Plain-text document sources
===

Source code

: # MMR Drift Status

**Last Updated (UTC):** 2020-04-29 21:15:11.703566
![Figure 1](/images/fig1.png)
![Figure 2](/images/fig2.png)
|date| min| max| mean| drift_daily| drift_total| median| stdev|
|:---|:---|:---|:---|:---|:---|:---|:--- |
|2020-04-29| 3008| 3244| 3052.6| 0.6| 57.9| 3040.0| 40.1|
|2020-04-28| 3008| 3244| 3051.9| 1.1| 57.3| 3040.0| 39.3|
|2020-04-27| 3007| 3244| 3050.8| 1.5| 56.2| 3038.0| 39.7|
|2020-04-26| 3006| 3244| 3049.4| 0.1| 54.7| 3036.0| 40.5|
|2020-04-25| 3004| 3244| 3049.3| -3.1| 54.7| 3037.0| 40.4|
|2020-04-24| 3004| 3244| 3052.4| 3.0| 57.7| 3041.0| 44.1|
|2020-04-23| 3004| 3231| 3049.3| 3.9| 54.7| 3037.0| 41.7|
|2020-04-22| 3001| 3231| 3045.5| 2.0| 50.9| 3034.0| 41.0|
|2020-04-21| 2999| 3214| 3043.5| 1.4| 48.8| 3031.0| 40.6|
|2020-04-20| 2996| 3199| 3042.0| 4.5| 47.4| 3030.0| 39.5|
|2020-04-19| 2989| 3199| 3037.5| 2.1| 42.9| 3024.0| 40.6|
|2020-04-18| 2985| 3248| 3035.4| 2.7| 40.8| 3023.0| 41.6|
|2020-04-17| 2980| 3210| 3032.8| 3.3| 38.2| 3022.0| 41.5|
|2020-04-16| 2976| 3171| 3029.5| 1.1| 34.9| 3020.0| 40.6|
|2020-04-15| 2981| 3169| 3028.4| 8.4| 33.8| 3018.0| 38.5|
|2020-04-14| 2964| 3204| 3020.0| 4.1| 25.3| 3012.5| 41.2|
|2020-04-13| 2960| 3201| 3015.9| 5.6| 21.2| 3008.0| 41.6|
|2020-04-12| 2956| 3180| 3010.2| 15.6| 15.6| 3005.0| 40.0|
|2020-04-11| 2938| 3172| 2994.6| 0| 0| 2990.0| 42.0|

===

• [Task requirements]: Line by line, transcribe the data exactly.

• [Response to this exercise]:
Source code

: # MMR Drift Status

**Last Updated (UTC):** 2020-04-29 21:15:11.703566
![Figure 1](/images/fig1.png)
![Figure 2](/images/fig2.png)
|date| min| max| mean| drift_daily| drift_total| median| stdev|
|:---|:---|:---|:---|:---|:---|:---|:--- |
|2020-04-29| 3008| 3244| 3052.6| 0.6| 57.9| 3040.0| 40.1|
|2020-04-28| 3008| 3244| 3051.9| 1.1| 57.3| 3040.0| 39.3|
|2020-04-27| 3007| 3244| 3050.8| 1.5| 56.2| 3038.0| 39.7|
|2020-04-26| 3006| 3244| 3049.4| 0.1| 54.7| 3036.0| 40.5|
|2020-04-25| 3004| 3244| 3049.3| -3.1| 54.7| 3037.0| 40.4|
|2020-04-24| 3004| 3244| 3052.4| 3.0| 57.7| 3041.0| 44.1|
|2020-04-23| 3004| 3231| 3049.3| 3.9| 54.7| 3037.0| 41.7|
|2020-04-22| 3001| 3231| 3045.5| 2.0| 50.9| 3034.0| 41.0|
|2020-04-21| 2999| 3214| 3043.5| 1.4| 48.8| 3031.0| 40.6|
|2020-04-20| 2996| 3199| 3042.0| 4.5| 47.4| 3030.0| 39.5|
|2020-04-19| 2989| 3199| 3037.5| 2.1| 42.9| 3024.0| 40.6|
|2020-04-18| 2985| 3248| 3035.4| 2.7| 40.8| 3023.0| 41.6|
|2020-04-17| 2980| 3210| 3032.8| 3.3| 38.2| 3022.0| 41.5|
|2020-04-16| 2976| 3171| 3029.5| 1.1| 34.9| 3020.0| 40.6|
|2020-04-15| 2981| 3169| 3028.4| 8.4| 33.8| 3018.0| 38.5|
|2020-04-14| 2964| 3204| 3020.0| 4.1| 25.3| 3012.5| 41.2|
|2020-04-13| 2960| 3201| 3015.9| 5.6| 21.2| 3008.0| 41.6|
|2020-04-12| 2956| 3180| 3010.2| 15.6| 15.6| 3005.0| 40.0|
|2020-04-11| 2938| 3172| 2994.6| 0| 0| 2990.0| 42.0|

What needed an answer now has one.